Im Prozess um die Terroranschläge von Madrid 2004 wurden die ersten Hauptangeklagten zu Höchststrafen verurteilt. Es gab allerdings auch eine Überraschung.

HB MADRID. Dreieinhalb Jahre nach den Bombenanschlägen auf vier Madrider Pendlerzüge sind 20 Angeklagte zu langjährigen Haftstrafen verurteilt worden. Drei der Haupttäter, zwei Marokkaner und ein Spanier, erhielten jeweils mehr als 30 000 Jahre Haft. Die Staatsanwaltschaft hatte für sie jeweils fast 40 000 Jahre Haft gefordert.

Der Nationale Gerichtshof Spaniens sprach aber acht der insgesamt 28 Angeklagten frei. Darunter war überraschend auch der Ägypter Rabei Osman el Sayed, in dem die Anklage einen der Drahtzieher der Anschläge vom 11. März 2004 gesehen hatte. Sieben mutmaßliche Haupttäter hatten sich drei Wochen nach den Anschlägen der Festnahme entzogen, indem sie sich selbst das Leben nahmen.

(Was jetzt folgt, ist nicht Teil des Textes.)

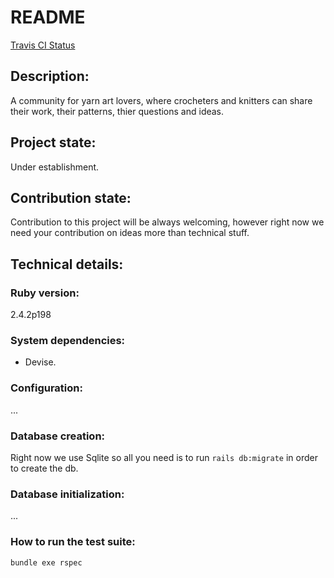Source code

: # README
[Travis CI Status](https://travis-ci.com/EhsanZ/yart.svg?branch=master)
## Description:
A community for yarn art lovers, where crocheters and knitters can share their work, their patterns, thier questions and ideas.

## Project state:
Under establishment.

## Contribution state:
Contribution to this project will be always welcoming, however right now we need your contribution on ideas more than technical stuff.

## Technical details:

### Ruby version:
2.4.2p198

### System dependencies:
* Devise.

### Configuration:
...

### Database creation:
Right now we use Sqlite so all you need is to run `rails db:migrate` in order to create the db.

### Database initialization:
...

### How to run the test suite:
`bundle exe rspec`

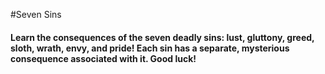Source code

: #Seven Sins

#### Learn the consequences of the seven deadly sins: lust, gluttony, greed, sloth, wrath, envy, and pride! Each sin has a separate, mysterious consequence associated with it. Good luck! 

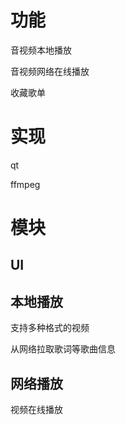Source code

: # 功能

音视频本地播放

音视频网络在线播放

收藏歌单

# 实现

qt

ffmpeg

# 模块

## UI

## 本地播放

支持多种格式的视频

从网络拉取歌词等歌曲信息

## 网络播放

视频在线播放
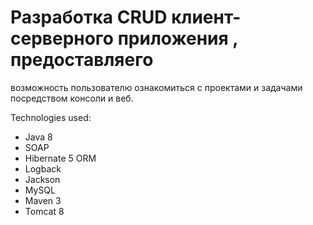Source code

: # Разработка CRUD клиент-серверного приложения , предоставляего 
возможность пользователю ознакомиться с проектами и задачами посредством консоли и веб.


</path></svg></a>Technologies used:</h2>
<ul>
<li>Java 8</li>
<li>SOAP</li>
<li>Hibernate 5 ORM</li>
<li>Logback</li>
<li>Jackson</li>
<li>MySQL</li>
<li>Maven 3</li>
<li>Tomcat 8</li>
</ul>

Auch bei anderen Angeklagten blieben die Richter mit dem Strafmaß weit hinter den Forderungen der Staatsanwaltschaft zurück. Die Entscheidung der drei Richter der Strafkammer unter dem Vorsitz von Javier Gómez Bermúdez fiel einstimmig.

Den Angeklagten wurde Beteiligung an der Serie von zehn Bombenexplosionen in Madrider Pendlerzügen am Morgen des 11. März 2004 zur Last gelegt. Die Anschläge waren die verheerendsten in der spanischen Geschichte. Dabei kamen 191 Menschen ums Leben, etwa 1800 wurden verletzt. Islamisten bekannten sich zu der Tat und bezeichneten sie als Racheakt für die Entsendung spanischer Truppen in den Irak.